According to the git-svn
man page, git svn init
and git svn clone
are designed to work with new/empty Git repositories. My procedure, then, was to create a new Git repo from the Subversion repository, and then git fetch
from that into the other Git repository.
I had a local rsync backup of everything from the old server, including the Subversion repositories, so I could use local file://
URLs for the git svn clone
:
$ cd /Seguridad/remote/wincent1.inetu.net/var/lib/svn/repositories
$ git svn clone --stdlayout \
--no-metadata \
-A ~/.svn-authors \
file:///Seguridad/remote/wincent1.inetu.net/var/lib/svn/repositories/Walrus \
Walrus.git
Subversion doesn’t have real tags; rather it advises users to create "tags" by copying the desired revision into a subdirectory of tags
at the top level of the repository. Given that tags should be static, the user should then refrain from ever making changes in that subdirectory.

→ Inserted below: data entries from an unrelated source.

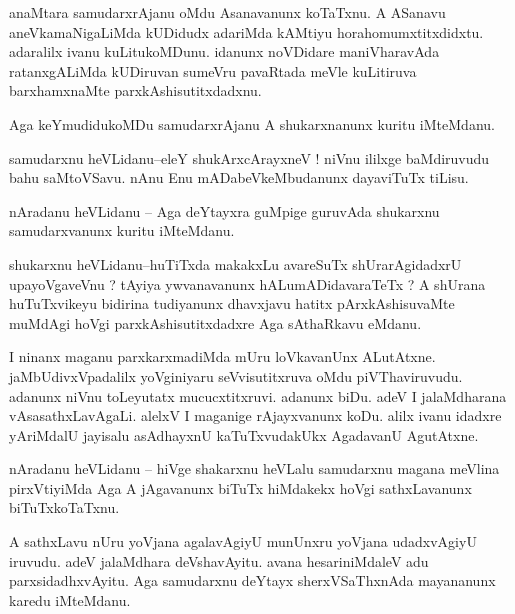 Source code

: \documentclass{article}
\begin{document}
\begin{mn}%
anaMtara samudarxrAjanu oMdu Asanavanunx koTaTxnu. A ASanavu aneVkamaNigaLiMda kUDidudx 
adariMda kAMtiyu horahomumxtitxdidxtu. adaralilx  ivanu kuLitukoMDunu. idanunx noVDidare
maniVharavAda ratanxgALiMda kUDiruvan sumeVru pavaRtada meVle kuLitiruva barxhamxnaMte 
parxkAshisutitxdadxnu.
\end{mn}

\begin{mn}%
Aga keYmudidukoMDu samudarxrAjanu A shukarxnanunx kuritu iMteMdanu.
\end{mn}

\begin{mn}%
samudarxnu heVLidanu--eleY shukArxcArayxneV ! niVnu ililxge baMdiruvudu bahu saMtoVSavu. nAnu 
Enu mADabeVkeMbudanunx dayaviTuTx tiLisu.
\end{mn}

\begin{mn}%
nAradanu heVLidanu -- Aga deYtayxra guMpige guruvAda shukarxnu samudarxvanunx kuritu iMteMdanu.
\end{mn}

\begin{mn}%
shukarxnu heVLidanu--huTiTxda makakxLu avareSuTx shUrarAgidadxrU upayoVgaveVnu ? tAyiya 
ywvanavanunx hALumADidavaraTeTx ? A shUrana huTuTxvikeyu bidirina tudiyanunx dhavxjavu 
hatitx pArxkAshisuvaMte muMdAgi hoVgi parxkAshisutitxdadxre Aga sAthaRkavu eMdanu.
\end{mn}

\begin{mn}%
I ninanx maganu parxkarxmadiMda mUru loVkavanUnx ALutAtxne. jaMbUdivxVpadalilx yoVginiyaru 
seVvisutitxruva oMdu piVThaviruvudu. adanunx niVnu toLeyutatx mucucxtitxruvi. adanunx biDu. 
adeV I jalaMdharana vAsasathxLavAgaLi. alelxV I maganige rAjayxvanunx koDu. alilx ivanu 
idadxre yAriMdalU jayisalu asAdhayxnU kaTuTxvudakUkx AgadavanU AgutAtxne.
\end{mn}

\begin{mn}%
nAradanu heVLidanu -- hiVge shakarxnu heVLalu samudarxnu magana meVlina pirxVtiyiMda Aga A 
jAgavanunx biTuTx hiMdakekx hoVgi sathxLavanunx biTuTxkoTaTxnu.
\end{mn}

\begin{mn}%
A sathxLavu nUru yoVjana agalavAgiyU munUnxru yoVjana udadxvAgiyU iruvudu. adeV jalaMdhara 
deVshavAyitu. avana hesariniMdaleV adu parxsidadhxvAyitu. Aga samudarxnu deYtayx 
sherxVSaThxnAda mayananunx karedu iMteMdanu.
\end{mn}
\end{document}
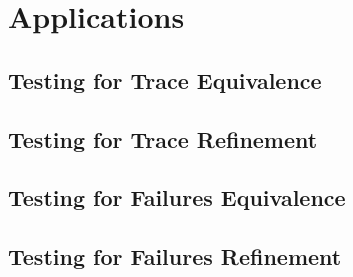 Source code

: \section{Applications}
\label{sec:case}



\subsection{Testing for Trace Equivalence}
 

\subsection{Testing for Trace Refinement}
 



\subsection{Testing for Failures Equivalence}
 

\subsection{Testing for Failures Refinement}
 


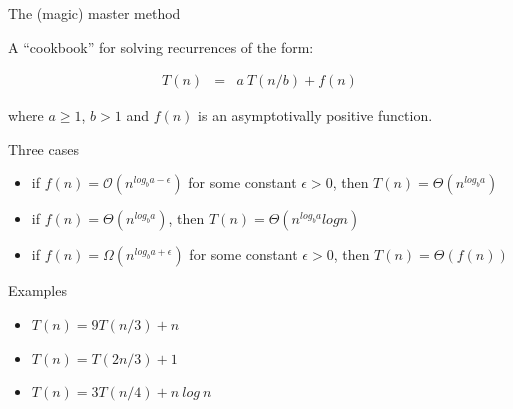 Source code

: \begin{frame}{The (magic) master method}

  A ``cookbook'' for solving recurrences of the form:

  \begin{eqnarray*}
    T(n) & = & a\ T(n/b) + f(n)
  \end{eqnarray*}

   where $a \geq 1$, $b > 1$ and $f(n)$ is an asymptotivally positive function.

   \begin{block}{Three cases}
     \begin{scriptsize}
     \begin{itemize}
      \item if $f(n) = \mathcal{O}(n^{log_b a-\epsilon})$ for some constant $\epsilon > 0$\pause, then $T(n) = \Theta(n^{log_b a})$ \pause
      \item if $f(n) = \Theta(n^{log_b a})$\pause, then $T(n) = \Theta(n^{log_b a} log n)$\pause
      \item if $f(n) = \Omega(n^{log_b a + \epsilon})$ for some constant $\epsilon > 0$\pause, then $T(n) = \Theta(f(n))$ 
     \end{itemize}
     \end{scriptsize}
   \end{block}  
  
\end{frame}

\begin{frame}{Examples}

  \begin{itemize}
    \item $T(n) = 9T(n/3) + n$
    \item $T(n) = T(2n/3) + 1$
    \item $T(n) = 3T(n/4) + n\ log\ n$  
  \end{itemize}

\end{frame}
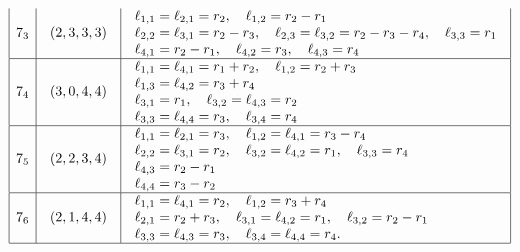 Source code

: \documentclass[11pt]{amsart}
\theoremstyle{definition}
\newcommand{\1}{{\mathbf 1}}
\numberwithin{equation}{section}
\begin{document}
\begin{figure}[h]
\begin{equation*}
\begin{array}{|c|c|l|l|}
      7_3 &
      \begin{array}{l}
        (2, 3, 3, 3)
      \end{array} & 
      \begin{array}{l}
        \ell_{1,1}=\ell_{2,1}=r_2,\quad \ell_{1,2}=r_2-r_1 \\
        \ell_{2,2}=\ell_{3,1}=r_2-r_3,\quad \ell_{2,3}= \ell_{3,2}=r_2-r_3-r_4,\quad \ell_{3,3}=r_1 \\
        \ell_{4,1}=r_2-r_1,\quad \ell_{4,2}=r_3,\quad \ell_{4,3}=r_4
      \end{array} \\ \hline

      7_4 &
      \begin{array}{l}
        (3, 0, 4, 4)
      \end{array} & 
      \begin{array}{l}
        \ell_{1,1}=\ell_{4,1}=r_1+r_2,\quad \ell_{1,2}=r_2+r_3 \\
        \ell_{1,3}=\ell_{4,2}=r_3+r_4 \\
        \ell_{3,1}=r_1,\quad \ell_{3,2}=\ell_{4,3}=r_2 \\
        \ell_{3,3}=\ell_{4,4}=r_3,\quad \ell_{3,4}=r_4
      \end{array} \\ \hline

      7_5 &
      \begin{array}{l}
        (2, 2, 3, 4)
      \end{array} & 
      \begin{array}{l}
        \ell_{1,1}=\ell_{2,1}=r_3,\quad \ell_{1,2}=\ell_{4,1}=r_3-r_4 \\
        \ell_{2,2}=\ell_{3,1}=r_2,\quad \ell_{3,2}=\ell_{4,2}=r_1,\quad \ell_{3,3}=r_4 \\
        \ell_{4,3}=r_2-r_1 \\
        \ell_{4,4}=r_3-r_2
      \end{array} \\ \hline

      7_6 &
      \begin{array}{l}
        (2, 1, 4, 4)
      \end{array} & 
      \begin{array}{l}
        \ell_{1,1}=\ell_{4,1}=r_2,\quad \ell_{1,2}=r_3+r_4 \\
        \ell_{2,1}=r_2+r_3,\quad \ell_{3,1}=\ell_{4,2}=r_1,\quad \ell_{3,2}=r_2-r_1 \\
        \ell_{3,3}=\ell_{4,3}=r_3,\quad \ell_{3,4}=\ell_{4,4}=r_4.        
      \end{array} \\ \hline


\end{array}
\end{equation*}
\end{figure}
\end{document}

When Git imports these tags it actually creates branch-like references for them, under refs/remote/tags
(you can see them with git branch -r
), in recognition of the fact that in the Subversion model these things aren’t actually static but are more like branches.
In my case, however, I always followed the standard tags
/branches
/trunk
layout and I never made changes to my "tags" after creating them, so I wanted to convert these branch-like tags to actual Git tags. I created and used this tagger.sh
script for this purpose:
#!/bin/sh
# modelled after:
# http://www.gitready.com/advanced/2009/02/16/convert-git-svn-tag-branches-to-real-tags.html
# http://github.com/nothingmuch/git-svn-abandon/blob/master/git-svn-abandon-fix-refs
git for-each-ref --format='%(refname)' refs/remotes/tags | while read REF; do
echo "Processing: $REF"
TAG=${REF#refs/remotes/tags/}
COMMIT=$(git rev-parse $REF)
echo "Tag $TAG points to commit $COMMIT"
MERGE=$(git merge-base refs/remotes/trunk $COMMIT)

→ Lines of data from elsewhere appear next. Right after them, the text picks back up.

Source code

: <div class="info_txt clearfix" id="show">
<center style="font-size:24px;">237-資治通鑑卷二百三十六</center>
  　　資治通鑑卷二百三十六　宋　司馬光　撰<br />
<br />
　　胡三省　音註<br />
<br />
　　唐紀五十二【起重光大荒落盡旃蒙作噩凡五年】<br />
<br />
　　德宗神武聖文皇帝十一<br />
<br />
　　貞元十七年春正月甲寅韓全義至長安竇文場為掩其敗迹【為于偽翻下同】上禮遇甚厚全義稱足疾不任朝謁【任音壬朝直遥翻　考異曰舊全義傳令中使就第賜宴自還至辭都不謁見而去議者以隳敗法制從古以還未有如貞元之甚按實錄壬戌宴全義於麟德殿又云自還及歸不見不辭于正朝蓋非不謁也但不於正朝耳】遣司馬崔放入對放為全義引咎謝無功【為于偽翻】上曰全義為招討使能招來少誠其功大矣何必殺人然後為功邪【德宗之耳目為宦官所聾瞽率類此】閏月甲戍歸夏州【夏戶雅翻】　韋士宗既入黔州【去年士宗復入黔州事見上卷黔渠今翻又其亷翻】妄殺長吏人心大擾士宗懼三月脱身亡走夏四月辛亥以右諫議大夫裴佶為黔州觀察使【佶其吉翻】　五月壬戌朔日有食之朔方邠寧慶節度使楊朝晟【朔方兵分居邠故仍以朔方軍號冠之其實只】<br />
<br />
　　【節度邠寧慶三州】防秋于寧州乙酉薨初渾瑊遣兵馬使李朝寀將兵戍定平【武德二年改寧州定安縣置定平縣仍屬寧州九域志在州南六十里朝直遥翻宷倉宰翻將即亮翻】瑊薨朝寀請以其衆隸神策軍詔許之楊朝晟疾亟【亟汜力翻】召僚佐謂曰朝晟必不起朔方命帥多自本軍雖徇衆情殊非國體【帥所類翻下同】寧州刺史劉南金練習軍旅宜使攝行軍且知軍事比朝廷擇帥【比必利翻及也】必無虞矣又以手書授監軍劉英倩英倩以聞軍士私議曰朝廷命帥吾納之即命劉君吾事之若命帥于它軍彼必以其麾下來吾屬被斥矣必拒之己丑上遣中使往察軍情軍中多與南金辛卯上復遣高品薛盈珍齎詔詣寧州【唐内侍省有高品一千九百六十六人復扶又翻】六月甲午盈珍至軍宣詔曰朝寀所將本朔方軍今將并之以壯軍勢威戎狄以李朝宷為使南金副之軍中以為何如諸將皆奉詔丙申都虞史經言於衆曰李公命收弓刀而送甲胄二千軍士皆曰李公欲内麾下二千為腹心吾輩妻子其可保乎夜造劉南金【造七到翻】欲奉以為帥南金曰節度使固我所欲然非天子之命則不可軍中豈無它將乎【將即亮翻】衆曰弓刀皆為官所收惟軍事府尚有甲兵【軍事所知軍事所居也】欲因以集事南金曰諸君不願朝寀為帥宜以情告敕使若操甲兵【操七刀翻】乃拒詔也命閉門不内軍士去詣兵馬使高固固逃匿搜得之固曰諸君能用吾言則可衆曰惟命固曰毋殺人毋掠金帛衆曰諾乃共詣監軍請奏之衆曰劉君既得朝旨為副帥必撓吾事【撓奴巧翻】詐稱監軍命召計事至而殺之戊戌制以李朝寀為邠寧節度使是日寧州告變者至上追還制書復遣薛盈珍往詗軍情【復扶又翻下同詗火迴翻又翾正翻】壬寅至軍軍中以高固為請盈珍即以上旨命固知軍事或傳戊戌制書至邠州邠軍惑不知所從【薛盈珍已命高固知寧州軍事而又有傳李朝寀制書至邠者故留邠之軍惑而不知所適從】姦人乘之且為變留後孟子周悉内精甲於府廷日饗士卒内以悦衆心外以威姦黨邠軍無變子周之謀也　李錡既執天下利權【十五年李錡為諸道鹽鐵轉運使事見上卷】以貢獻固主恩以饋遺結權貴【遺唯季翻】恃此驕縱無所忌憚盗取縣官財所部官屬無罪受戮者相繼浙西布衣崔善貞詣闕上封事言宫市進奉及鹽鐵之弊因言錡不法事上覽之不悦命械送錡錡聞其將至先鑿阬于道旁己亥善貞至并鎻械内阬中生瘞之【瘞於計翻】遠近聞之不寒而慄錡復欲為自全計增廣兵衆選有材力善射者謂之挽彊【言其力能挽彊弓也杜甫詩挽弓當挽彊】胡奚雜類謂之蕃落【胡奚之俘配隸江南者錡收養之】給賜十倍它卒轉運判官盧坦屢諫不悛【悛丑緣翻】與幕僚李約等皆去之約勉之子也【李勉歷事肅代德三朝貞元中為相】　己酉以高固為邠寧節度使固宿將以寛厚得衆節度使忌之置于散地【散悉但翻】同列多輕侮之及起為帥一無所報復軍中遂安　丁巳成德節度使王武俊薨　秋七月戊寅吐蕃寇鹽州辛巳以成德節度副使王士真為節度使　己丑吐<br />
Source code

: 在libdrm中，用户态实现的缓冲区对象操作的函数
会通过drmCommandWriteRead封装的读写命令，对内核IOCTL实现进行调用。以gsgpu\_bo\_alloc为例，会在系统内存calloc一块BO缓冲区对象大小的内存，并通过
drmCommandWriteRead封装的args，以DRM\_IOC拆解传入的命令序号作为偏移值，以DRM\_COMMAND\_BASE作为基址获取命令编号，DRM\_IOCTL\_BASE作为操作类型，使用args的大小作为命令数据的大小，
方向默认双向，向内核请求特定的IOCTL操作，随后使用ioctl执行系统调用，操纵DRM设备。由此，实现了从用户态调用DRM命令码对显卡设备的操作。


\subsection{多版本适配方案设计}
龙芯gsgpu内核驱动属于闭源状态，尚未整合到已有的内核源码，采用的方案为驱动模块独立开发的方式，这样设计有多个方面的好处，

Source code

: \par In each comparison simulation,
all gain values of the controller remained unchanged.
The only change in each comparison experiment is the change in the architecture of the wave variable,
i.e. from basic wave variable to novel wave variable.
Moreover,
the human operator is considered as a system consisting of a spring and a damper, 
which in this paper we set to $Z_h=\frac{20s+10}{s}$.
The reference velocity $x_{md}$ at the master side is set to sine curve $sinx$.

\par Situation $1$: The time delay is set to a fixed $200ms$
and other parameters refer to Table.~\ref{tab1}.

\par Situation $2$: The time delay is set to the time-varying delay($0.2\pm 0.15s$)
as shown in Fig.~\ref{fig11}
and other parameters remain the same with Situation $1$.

echo "Merge base is $MERGE"
git show --pretty='format:%s%n%n%b' $COMMIT | \
env GIT_COMMITTER_NAME="$(git show --pretty='format:%an' $COMMIT)" \
GIT_COMMITTER_EMAIL="$(git show --pretty='format:%ae' $COMMIT)" \
GIT_COMMITTER_DATE="$(git show --pretty='format:%ad' $COMMIT)" \
git tag -a -F - $TAG $MERGE
done
Having done this, in the real Git repository, I could do the following:
$ git fetch /Seguridad/remote/wincent1.inetu.net/var/lib/svn/repositories/Walrus.git trunk
$ git branch trunk FETCH_HEAD
$ git fetch --tags /Seguridad/remote/wincent1.inetu.net/var/lib/svn/repositories/Walrus.git trunk
See also
Articles in this knowledge base
- Setting up gitweb
- Git repository maintenance
- Setting up a brand new public Git repository
- Setting up a brand new private Git repository
External links
Additional notes
My initial attempts at importing were done on the remote server directly, so I also added this to the ~/.gitconfig
for the git
user, seeing as I’ll be the only one doing commits for the foreseeable future:
sudo -H -u git git config --global user.email example@example.com
sudo -H -u git git config --global user.name "Wincent Colaiuta"
I suspect that this information is not actually required when pushing from an appropriately configured local repository, because the author information from the local repository should be used.